Based on this idea, Unilever - led by its global ecommerce experience design director, Oliver Bradley - started working with the University of Cambridge on new images designed specifically for mobile. “Online shopping is cross-generational, and we need to make it as accessible as possible,” Bradley explains. “People primarily shop online because it’s fast and convenient, and mobile ready hero images are about making the experience even better.”

Oliver Bradley_Unilever_headshot web

Click or tap here for a Q&A with Unilever’s Oli Bradley on key questions and challenges to the Unilever/Cambridge model

Over the course of four years, they developed eight templates designed to make it easier to differentiate product type, brand, size and variant - in some cases by zooming in, cropping or cleaning up the pack shot, in other cases by adding side strips and so-called lozenges to make key product information stand out more.
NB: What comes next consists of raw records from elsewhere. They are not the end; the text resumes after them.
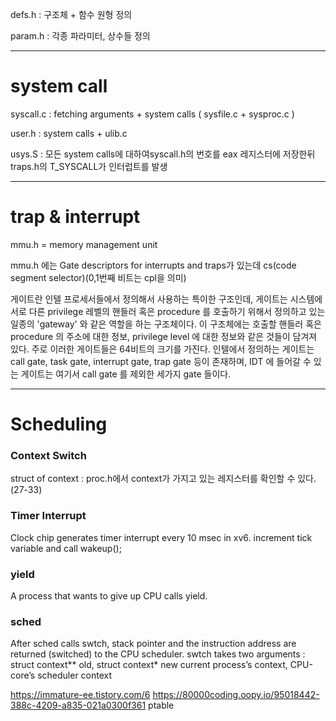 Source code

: 

defs.h : 구조체 + 함수 원형 정의

param.h : 각종 파라미터, 상수들 정의

---
# system call

syscall.c : fetching arguments + system calls ( sysfile.c + sysproc.c )


user.h : system calls + ulib.c

usys.S : 모든 system calls에 대하여syscall.h의 번호를 eax 레지스터에 저장한뒤 traps.h의 T_SYSCALL가 인터럽트를 발생

---

# trap & interrupt

mmu.h = memory management unit

mmu.h 에는 Gate descriptors for interrupts and traps가 있는데
cs(code segment selector)(0,1번째 비트는 cpl을 의미)

게이트란 인텔 프로세서들에서 정의해서 사용하는 특이한 구조인데, 게이트는 시스템에 서로 다른 privilege 레벨의 핸들러 혹은 procedure 를 호출하기 위해서 정의하고 있는 일종의 'gateway' 와 같은 역할을 하는 구조체이다. 이 구조체에는 호출할 핸들러 혹은 procedure 의 주소에 대한 정보, privilege level 에 대한 정보와 같은 것들이 담겨져 있다. 주로 이러한 게이트들은 64비트의 크기를 가진다. 인텔에서 정의하는 게이트는 call gate, task gate, interrupt gate, trap gate 등이 존재하며, IDT 에 들어갈 수 있는 게이트는 여기서 call gate 를 제외한 세가지 gate 들이다.

---

# Scheduling

### Context Switch

struct of context : proc.h에서 context가 가지고 있는 레지스터를 확인할 수 있다. (27-33)

### Timer Interrupt

Clock chip generates timer interrupt every 10 msec in xv6.
increment tick variable and call wakeup();

### yield

A process that wants to give up CPU calls yield.

### sched

After sched calls swtch, stack pointer and the instruction address are returned (switched) to the CPU scheduler.
swtch takes two arguments : struct context** old, struct context* new
current process’s context, CPU-core’s scheduler context

https://immature-ee.tistory.com/6
https://80000coding.oopy.io/95018442-388c-4209-a835-021a0300f361
ptable
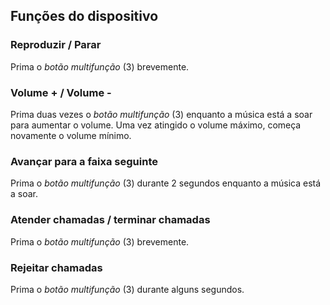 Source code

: ## Funções do dispositivo

### Reproduzir / Parar
Prima o *botão multifunção* (3) brevemente.

### Volume + / Volume -
Prima duas vezes o *botão multifunção* (3) enquanto a música está a soar para aumentar o volume. Uma vez atingido o volume máximo, começa novamente o volume mínimo. 

### Avançar para a faixa seguinte
Prima o *botão multifunção* (3) durante 2 segundos enquanto a música está a soar.

### Atender chamadas / terminar chamadas
Prima o *botão multifunção* (3) brevemente.

### Rejeitar chamadas
Prima o *botão multifunção* (3) durante alguns segundos.



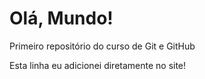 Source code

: # Olá, Mundo!
 Primeiro repositório do curso de Git e GitHub
 
 Esta linha eu adicionei diretamente no site!
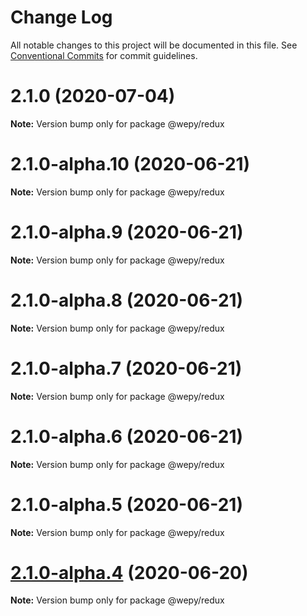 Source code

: # Change Log

All notable changes to this project will be documented in this file.
See [Conventional Commits](https://conventionalcommits.org) for commit guidelines.

# 2.1.0 (2020-07-04)

**Note:** Version bump only for package @wepy/redux





# 2.1.0-alpha.10 (2020-06-21)

**Note:** Version bump only for package @wepy/redux





# 2.1.0-alpha.9 (2020-06-21)

**Note:** Version bump only for package @wepy/redux





# 2.1.0-alpha.8 (2020-06-21)

**Note:** Version bump only for package @wepy/redux





# 2.1.0-alpha.7 (2020-06-21)

**Note:** Version bump only for package @wepy/redux





# 2.1.0-alpha.6 (2020-06-21)

**Note:** Version bump only for package @wepy/redux





# 2.1.0-alpha.5 (2020-06-21)

**Note:** Version bump only for package @wepy/redux





# [2.1.0-alpha.4](https://github.com/Tencent/wepy/compare/v2.1.0-alpha.2...v2.1.0-alpha.4) (2020-06-20)

**Note:** Version bump only for package @wepy/redux
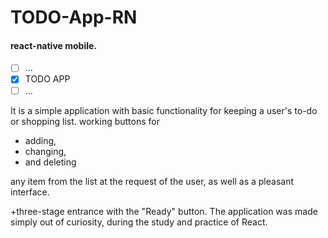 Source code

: # TODO-App-RN

#### react-native mobile.

- [ ] ... 
- [x] TODO APP
- [ ] ...

It is a simple application with basic functionality for keeping a user's to-do or shopping list.
working buttons for 
+ adding, 
+ changing, 
+ and deleting 

any item from the list at the request of the user, as well as a pleasant interface.

+three-stage entrance with the "Ready" button.
The application was made simply out of curiosity, during the study and practice of React.

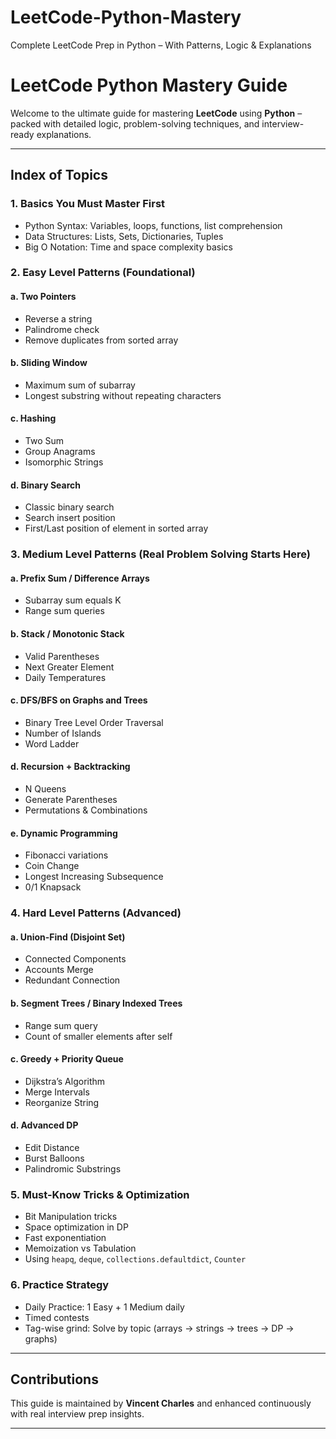 # LeetCode-Python-Mastery
Complete LeetCode Prep in Python – With Patterns, Logic &amp; Explanations

# LeetCode Python Mastery Guide

Welcome to the ultimate guide for mastering **LeetCode** using **Python** – packed with detailed logic, problem-solving techniques, and interview-ready explanations.

---

## Index of Topics

### 1. Basics You Must Master First
- Python Syntax: Variables, loops, functions, list comprehension
- Data Structures: Lists, Sets, Dictionaries, Tuples
- Big O Notation: Time and space complexity basics

### 2. Easy Level Patterns (Foundational)
#### a. Two Pointers
- Reverse a string
- Palindrome check
- Remove duplicates from sorted array

#### b. Sliding Window
- Maximum sum of subarray
- Longest substring without repeating characters

#### c. Hashing
- Two Sum
- Group Anagrams
- Isomorphic Strings

#### d. Binary Search
- Classic binary search
- Search insert position
- First/Last position of element in sorted array

### 3. Medium Level Patterns (Real Problem Solving Starts Here)
#### a. Prefix Sum / Difference Arrays
- Subarray sum equals K
- Range sum queries

#### b. Stack / Monotonic Stack
- Valid Parentheses
- Next Greater Element
- Daily Temperatures

#### c. DFS/BFS on Graphs and Trees
- Binary Tree Level Order Traversal
- Number of Islands
- Word Ladder

#### d. Recursion + Backtracking
- N Queens
- Generate Parentheses
- Permutations & Combinations

#### e. Dynamic Programming
- Fibonacci variations
- Coin Change
- Longest Increasing Subsequence
- 0/1 Knapsack

### 4. Hard Level Patterns (Advanced)
#### a. Union-Find (Disjoint Set)
- Connected Components
- Accounts Merge
- Redundant Connection

#### b. Segment Trees / Binary Indexed Trees
- Range sum query
- Count of smaller elements after self

#### c. Greedy + Priority Queue
- Dijkstra’s Algorithm
- Merge Intervals
- Reorganize String

#### d. Advanced DP
- Edit Distance
- Burst Balloons
- Palindromic Substrings

### 5. Must-Know Tricks & Optimization
- Bit Manipulation tricks
- Space optimization in DP
- Fast exponentiation
- Memoization vs Tabulation
- Using `heapq`, `deque`, `collections.defaultdict`, `Counter`

### 6. Practice Strategy
- Daily Practice: 1 Easy + 1 Medium daily
- Timed contests
- Tag-wise grind: Solve by topic (arrays → strings → trees → DP → graphs)

---

## Contributions
This guide is maintained by **Vincent Charles** and enhanced continuously with real interview prep insights.

---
They put the images through extensive tests against standard packshots, including eye-tracking studies, and reported impressive results: sales of Magnum soared by 24% when hero images were used; Simple skincare sales went up by 19.6%.

It didn’t take long before other brand owners took notice and for Unilever’s ecommerce team to become de facto evangelists for MRHIs. They even released their templates on an open source basis, allowing anyone to use them free of charge. Today, mobile images based on the Cambridge model are used in 30 markets worldwide.

So far, so good. However, not everyone likes the images Unilever and Cambridge created. Although most UK grocers accept some types of hero images, several have been less than keen on certain aspects: the strips and lozenges make sites look too busy and cluttered, they argue; the images don’t work with so-called retailer overlays (ie on-site flashes like ‘special offer’); plus, there’s a general sense of unease about brands wanting to drive the look and feel of how their products are presented on ecommerce sites, when retailers believe this should be up to them.

Above all, they are concerned that, as more brands have followed in Unilever’s footsteps and started experimenting with MRHIs, lots of different interpretations and approaches have emerged, making sites look inconsistent.

How different brands are using mobile ready hero images

Mars, for example, is largely sticking to the Unilever/Cambridge guidelines and is using some ‘clean pack’ hero images for its petcare products, though it has so far steered clear of versions requiring strips and lozenges. ”In this first phase, we wanted to remain within pack,” says digital trade content manager Debbie Wilson. “We’ve not gone as far as Unilever with our images - we wanted to make sure they look like the pack.”

Coca-Cola, on the other hand, has developed its own hero images, with a different style of lozenge and information flashes that break the outline of the pack, that it says are specifically suited to the soft drinks category, and is currently using these on Schweppes products. 

Lack of investment in platforms

Cue GS1 and a global quest to create rules and standards for mobile images everyone can live with.

That, however, is proving to be easier said than done. Some retailers are simply not buying into the rationale for dramatically different mobile images. M-commerce sales are small, and while the likes of Bradley argue mobile is the future, the idea of spending time and effort to optimise mobile assets right now has limited appeal.

”If e-commerce was lucrative, there would be a large amount of money spent on customer experience”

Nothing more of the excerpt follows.